En cas de catastrophe (comme les incendies de forêt si fréquents dans la région), mes compatriotes leur viennent en aide. Équipés d’outils élémentaires, mais efficaces (pelles, machettes, pioches, haches et bidons d’eau), ils viennent tous en aide avec une attitude louable, bien que l’aide ne soit pas destinée au bien commun, mais au bien et à l’aide de ceux qui ont souffert de l’incendie. Peut-être sont-ils encouragés par la conscience que, demain, ils auront eux aussi besoin de l’aide de tous.

Il faut avoir vécu une telle catastrophe pour savoir qu’il faut du courage, de l’habileté, de l’endurance, de l’expérience et même une certaine dose d’héroïsme pour y participer : combien est-il compliqué de gravir des collines, de sentir la chaleur infernale des flammes, l’inconfort de la fumée qui rend la respiration difficile et l’idée que, d’un instant à l’autre, on peut être cerné par le feu? Il est alors émouvant de voir ces hommes s’exposer pour aider leurs compatriotes dans le malheur, veiller sur leurs forêts sans autre récompense que la satisfaction du devoir accompli, la gratitude des sinistrés et, parfois, l’admiration silencieuse des femmes et des enfants.

D’autres formes de solidarité collective existent encore, comme celle qui a lieu au moment de la récolte du maïs, des haricots et, autrefois, du blé. Dans ce cas, à la demande du moissonneur ou par décision spontanée, ses voisins ou amis l’aident dans les travaux de récolte ou de partage de la terre lorsque celle-ci est travaillée en deux ou trois parties. L’équipe s’entraide sans autre rémunération qu’une agréable convivialité à la fin de la tâche.

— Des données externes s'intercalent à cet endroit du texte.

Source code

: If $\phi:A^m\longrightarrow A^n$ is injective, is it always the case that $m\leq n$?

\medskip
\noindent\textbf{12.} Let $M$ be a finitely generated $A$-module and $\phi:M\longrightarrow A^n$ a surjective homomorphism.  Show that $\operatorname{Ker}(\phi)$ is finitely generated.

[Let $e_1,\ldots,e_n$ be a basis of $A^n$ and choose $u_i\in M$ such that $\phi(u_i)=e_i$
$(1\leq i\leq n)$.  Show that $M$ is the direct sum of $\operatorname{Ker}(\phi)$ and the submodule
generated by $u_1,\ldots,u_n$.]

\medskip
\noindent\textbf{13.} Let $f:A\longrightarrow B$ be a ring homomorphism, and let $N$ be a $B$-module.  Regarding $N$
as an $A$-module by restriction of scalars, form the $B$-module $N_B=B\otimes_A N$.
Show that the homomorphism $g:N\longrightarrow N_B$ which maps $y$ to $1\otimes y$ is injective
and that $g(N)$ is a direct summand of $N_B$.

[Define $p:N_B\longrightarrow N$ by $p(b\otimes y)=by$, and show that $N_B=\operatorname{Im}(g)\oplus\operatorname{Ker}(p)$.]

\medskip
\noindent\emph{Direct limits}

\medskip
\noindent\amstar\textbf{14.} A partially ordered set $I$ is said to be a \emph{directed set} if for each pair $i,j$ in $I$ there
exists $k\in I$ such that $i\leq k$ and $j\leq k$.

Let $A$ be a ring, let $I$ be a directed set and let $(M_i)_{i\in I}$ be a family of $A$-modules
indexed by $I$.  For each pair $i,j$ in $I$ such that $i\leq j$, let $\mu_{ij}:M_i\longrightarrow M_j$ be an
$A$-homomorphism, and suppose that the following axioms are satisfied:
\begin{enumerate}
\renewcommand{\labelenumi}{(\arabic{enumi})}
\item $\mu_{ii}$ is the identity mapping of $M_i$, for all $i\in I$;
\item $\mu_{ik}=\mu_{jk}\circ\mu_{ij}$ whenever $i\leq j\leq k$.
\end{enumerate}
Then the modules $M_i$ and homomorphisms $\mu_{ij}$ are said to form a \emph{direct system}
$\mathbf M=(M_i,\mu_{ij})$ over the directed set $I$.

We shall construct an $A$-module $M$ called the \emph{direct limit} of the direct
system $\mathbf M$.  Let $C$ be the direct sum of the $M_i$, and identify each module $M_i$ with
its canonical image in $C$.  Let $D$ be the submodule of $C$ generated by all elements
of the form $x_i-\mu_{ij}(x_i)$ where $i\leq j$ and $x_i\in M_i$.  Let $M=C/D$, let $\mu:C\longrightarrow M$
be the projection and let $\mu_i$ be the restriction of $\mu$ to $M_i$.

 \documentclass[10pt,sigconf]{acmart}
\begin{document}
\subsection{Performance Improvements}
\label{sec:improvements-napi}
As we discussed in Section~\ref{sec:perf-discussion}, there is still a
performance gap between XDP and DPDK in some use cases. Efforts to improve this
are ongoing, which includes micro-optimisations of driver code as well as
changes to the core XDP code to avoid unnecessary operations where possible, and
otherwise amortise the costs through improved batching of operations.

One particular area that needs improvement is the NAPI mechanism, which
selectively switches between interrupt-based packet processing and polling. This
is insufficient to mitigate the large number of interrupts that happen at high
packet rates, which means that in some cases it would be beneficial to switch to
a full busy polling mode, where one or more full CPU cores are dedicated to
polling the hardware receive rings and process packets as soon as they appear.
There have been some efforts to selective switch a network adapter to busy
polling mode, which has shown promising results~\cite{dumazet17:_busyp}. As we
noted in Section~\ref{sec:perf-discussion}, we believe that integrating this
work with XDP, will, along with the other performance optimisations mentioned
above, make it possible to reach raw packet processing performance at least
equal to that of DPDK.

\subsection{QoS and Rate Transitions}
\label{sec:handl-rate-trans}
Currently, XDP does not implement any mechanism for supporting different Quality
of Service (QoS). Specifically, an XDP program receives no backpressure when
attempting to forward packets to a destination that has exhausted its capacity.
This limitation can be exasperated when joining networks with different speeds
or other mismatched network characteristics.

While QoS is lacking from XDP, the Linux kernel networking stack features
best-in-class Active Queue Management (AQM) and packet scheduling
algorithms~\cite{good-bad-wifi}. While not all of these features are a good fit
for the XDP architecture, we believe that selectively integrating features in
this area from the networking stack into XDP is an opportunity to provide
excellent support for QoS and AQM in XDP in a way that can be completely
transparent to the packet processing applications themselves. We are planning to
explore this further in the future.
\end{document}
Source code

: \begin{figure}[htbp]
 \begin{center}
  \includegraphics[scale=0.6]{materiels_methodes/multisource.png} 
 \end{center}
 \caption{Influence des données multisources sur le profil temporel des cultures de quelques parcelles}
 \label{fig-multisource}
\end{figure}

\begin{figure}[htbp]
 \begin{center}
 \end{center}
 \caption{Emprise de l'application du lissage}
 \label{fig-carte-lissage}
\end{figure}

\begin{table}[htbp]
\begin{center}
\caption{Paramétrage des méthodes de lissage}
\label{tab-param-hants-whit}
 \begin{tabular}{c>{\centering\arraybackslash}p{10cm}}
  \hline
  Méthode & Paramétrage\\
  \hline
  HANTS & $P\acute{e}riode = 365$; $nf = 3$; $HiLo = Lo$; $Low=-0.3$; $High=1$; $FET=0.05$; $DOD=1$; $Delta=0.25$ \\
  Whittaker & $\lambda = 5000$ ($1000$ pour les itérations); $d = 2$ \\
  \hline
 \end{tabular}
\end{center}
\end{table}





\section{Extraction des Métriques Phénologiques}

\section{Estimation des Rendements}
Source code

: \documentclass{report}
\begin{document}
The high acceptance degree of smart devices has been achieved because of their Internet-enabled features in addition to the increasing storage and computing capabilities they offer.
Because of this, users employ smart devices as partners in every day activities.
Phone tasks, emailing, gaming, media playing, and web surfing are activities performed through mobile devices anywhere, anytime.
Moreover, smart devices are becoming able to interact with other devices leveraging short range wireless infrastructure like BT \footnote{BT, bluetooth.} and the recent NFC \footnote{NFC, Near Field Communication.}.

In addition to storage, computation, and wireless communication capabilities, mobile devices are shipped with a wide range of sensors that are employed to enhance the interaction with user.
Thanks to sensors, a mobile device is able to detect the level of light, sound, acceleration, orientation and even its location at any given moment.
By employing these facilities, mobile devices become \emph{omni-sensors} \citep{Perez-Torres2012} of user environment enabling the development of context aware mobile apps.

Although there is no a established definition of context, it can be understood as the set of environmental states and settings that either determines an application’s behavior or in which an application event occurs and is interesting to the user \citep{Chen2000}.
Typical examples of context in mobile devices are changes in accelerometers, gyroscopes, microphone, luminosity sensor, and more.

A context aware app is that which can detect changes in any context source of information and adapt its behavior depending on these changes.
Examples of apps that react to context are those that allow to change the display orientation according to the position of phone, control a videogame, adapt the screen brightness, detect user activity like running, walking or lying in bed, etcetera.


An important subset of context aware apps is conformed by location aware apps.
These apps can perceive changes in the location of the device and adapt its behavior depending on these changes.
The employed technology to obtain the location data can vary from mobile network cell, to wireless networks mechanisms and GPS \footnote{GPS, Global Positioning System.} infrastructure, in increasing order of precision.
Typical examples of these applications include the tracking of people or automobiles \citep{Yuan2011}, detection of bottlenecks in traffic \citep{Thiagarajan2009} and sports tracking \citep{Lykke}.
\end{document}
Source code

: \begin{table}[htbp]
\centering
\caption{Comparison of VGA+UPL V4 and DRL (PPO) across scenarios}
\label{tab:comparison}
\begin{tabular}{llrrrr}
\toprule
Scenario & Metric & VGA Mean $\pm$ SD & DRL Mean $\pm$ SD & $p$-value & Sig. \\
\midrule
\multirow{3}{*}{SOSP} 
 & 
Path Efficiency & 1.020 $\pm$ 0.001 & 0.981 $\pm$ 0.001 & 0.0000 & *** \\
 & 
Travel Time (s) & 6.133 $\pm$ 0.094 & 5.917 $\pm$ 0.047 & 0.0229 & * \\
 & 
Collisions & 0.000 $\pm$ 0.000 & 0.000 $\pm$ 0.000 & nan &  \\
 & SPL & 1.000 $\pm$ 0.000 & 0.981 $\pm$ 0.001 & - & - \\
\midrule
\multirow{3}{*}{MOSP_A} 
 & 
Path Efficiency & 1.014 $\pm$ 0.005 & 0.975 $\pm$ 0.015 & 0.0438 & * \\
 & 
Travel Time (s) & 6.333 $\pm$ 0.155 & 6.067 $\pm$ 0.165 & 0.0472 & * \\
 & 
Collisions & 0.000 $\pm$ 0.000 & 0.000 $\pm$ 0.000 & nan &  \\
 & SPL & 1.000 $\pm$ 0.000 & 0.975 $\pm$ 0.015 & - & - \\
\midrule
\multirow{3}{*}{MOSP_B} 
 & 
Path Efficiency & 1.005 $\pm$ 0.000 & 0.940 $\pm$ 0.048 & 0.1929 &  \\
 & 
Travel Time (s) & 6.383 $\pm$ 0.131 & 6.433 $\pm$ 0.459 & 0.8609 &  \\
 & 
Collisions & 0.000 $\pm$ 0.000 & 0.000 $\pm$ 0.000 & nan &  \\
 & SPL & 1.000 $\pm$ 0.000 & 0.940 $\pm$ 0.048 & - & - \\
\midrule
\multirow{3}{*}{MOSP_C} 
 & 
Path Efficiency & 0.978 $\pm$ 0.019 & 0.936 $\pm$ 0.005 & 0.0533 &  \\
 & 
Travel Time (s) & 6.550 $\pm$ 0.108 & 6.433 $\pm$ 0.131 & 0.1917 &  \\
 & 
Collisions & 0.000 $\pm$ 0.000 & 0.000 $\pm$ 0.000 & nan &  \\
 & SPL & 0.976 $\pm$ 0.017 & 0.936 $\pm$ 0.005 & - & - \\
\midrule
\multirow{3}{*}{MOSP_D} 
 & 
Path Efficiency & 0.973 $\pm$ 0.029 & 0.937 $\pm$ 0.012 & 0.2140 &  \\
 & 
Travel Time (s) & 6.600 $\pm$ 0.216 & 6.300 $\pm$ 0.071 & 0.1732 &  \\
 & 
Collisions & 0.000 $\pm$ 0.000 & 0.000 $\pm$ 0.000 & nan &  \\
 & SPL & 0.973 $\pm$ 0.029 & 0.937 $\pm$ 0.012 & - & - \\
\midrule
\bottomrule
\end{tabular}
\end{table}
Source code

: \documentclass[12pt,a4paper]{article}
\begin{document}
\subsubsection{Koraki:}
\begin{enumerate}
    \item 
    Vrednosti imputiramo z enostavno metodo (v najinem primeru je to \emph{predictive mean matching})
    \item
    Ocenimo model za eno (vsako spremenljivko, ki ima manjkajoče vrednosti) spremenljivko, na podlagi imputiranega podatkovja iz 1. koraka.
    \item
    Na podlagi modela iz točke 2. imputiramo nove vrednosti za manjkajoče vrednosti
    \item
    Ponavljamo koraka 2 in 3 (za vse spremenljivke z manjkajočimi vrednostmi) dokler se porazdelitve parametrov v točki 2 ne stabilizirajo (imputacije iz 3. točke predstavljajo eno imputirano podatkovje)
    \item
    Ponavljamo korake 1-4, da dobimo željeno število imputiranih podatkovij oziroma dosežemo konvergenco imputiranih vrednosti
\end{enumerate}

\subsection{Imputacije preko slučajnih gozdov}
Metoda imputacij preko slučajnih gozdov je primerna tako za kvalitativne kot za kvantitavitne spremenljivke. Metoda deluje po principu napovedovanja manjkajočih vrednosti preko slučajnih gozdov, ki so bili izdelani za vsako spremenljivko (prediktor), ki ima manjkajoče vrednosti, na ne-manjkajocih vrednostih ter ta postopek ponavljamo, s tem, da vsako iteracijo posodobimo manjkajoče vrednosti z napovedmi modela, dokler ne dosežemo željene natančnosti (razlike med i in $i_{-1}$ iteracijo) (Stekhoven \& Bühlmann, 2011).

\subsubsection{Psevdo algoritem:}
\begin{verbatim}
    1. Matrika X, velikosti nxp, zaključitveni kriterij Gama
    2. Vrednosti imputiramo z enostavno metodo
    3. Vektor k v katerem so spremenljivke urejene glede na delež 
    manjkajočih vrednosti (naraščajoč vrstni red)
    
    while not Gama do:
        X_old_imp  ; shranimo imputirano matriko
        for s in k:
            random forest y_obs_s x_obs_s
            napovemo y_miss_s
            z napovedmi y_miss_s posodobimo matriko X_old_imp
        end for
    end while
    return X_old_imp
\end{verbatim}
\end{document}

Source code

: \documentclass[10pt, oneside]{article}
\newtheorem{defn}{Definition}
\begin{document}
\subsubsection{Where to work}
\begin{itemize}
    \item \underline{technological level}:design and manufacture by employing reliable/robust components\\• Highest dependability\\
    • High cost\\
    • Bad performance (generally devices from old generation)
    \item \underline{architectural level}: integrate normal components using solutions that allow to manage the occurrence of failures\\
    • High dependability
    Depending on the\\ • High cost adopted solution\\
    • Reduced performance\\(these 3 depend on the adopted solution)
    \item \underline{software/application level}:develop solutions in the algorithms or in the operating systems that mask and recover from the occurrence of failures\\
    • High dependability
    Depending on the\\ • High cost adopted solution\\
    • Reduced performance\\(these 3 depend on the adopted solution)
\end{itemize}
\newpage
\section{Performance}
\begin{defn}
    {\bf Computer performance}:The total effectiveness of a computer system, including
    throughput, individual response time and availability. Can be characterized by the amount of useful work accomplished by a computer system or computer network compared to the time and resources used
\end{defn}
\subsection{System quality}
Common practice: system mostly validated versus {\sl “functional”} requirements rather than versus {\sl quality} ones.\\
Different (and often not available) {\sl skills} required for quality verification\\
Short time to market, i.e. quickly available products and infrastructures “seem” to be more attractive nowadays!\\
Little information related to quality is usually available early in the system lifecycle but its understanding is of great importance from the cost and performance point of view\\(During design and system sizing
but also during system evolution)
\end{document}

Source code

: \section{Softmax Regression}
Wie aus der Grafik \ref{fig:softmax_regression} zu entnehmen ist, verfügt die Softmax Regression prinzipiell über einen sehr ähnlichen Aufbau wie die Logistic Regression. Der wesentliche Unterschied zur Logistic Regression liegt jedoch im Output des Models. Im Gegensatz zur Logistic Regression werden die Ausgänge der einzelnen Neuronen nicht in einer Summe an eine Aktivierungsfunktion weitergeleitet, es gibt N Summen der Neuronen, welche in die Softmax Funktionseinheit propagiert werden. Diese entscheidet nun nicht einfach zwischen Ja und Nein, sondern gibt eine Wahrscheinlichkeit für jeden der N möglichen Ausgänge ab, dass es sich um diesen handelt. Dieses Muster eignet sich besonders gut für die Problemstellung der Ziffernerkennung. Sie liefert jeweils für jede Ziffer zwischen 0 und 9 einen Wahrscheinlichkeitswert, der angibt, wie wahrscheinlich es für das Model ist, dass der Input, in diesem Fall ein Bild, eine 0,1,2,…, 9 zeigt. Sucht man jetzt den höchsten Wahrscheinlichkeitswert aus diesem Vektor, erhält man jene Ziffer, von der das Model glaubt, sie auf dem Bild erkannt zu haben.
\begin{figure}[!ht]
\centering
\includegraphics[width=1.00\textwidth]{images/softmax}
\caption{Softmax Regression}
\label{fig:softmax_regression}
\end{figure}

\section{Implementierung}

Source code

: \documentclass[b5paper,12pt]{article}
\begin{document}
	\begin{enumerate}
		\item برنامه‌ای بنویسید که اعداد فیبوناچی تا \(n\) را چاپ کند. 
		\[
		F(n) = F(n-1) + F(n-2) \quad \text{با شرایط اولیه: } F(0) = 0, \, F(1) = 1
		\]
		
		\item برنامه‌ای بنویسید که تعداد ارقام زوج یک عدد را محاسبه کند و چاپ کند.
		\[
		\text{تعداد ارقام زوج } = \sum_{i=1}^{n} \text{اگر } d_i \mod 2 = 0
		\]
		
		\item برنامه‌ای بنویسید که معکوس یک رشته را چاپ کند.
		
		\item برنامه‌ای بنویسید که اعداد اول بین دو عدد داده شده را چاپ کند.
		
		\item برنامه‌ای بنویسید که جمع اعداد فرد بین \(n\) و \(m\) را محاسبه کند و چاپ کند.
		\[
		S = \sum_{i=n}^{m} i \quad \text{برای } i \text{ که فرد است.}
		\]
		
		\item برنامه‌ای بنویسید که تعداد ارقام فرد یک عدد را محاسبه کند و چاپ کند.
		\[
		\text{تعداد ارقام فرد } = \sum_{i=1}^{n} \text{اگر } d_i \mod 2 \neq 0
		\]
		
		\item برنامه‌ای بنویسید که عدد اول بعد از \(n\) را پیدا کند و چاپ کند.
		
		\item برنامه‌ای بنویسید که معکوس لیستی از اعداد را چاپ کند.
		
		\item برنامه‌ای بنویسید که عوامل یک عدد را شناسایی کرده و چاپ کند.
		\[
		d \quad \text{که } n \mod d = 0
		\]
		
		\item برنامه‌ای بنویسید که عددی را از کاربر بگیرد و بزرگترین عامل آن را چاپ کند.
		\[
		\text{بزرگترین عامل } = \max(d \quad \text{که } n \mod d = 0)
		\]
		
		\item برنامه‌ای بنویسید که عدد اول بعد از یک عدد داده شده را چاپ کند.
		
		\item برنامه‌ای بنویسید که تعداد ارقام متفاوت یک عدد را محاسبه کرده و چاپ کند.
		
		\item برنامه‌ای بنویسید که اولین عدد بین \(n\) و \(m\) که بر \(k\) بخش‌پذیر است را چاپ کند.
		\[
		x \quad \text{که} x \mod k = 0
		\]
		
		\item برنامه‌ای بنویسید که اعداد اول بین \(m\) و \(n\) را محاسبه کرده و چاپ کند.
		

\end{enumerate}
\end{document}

Ils s’installent autour d’un tas d’épis ou de sacs et improvisent un repas délicieux à base de mole, de bouillon de bœuf ou de barbecue succulent accompagné de tortillas et agrémenté de bière, de mezcal ou de tepache. Là, transpirants et satisfaits, ils partagent et remercient les dieux pour la bonne récolte.

L’apprentissage du Tequio et d’autres formes de solidarité collective du peuple mexicain nous fait penser que tout n’est pas perdu et que notre monde de plus en plus déshumanisé et inconscient a un remède. Que de leçons cette humble philosophie, cette éthique élémentaire, peut nous donner. Quand on leur demande naïvement d’où vient ce sentiment d’entraide, on s’aperçoit que, dans sa pratique communautaire et dans son éthique millénaire, notre peuple sait bien que partager une peine, c’est l’alléger, et que partager une joie, c’est la multiplier.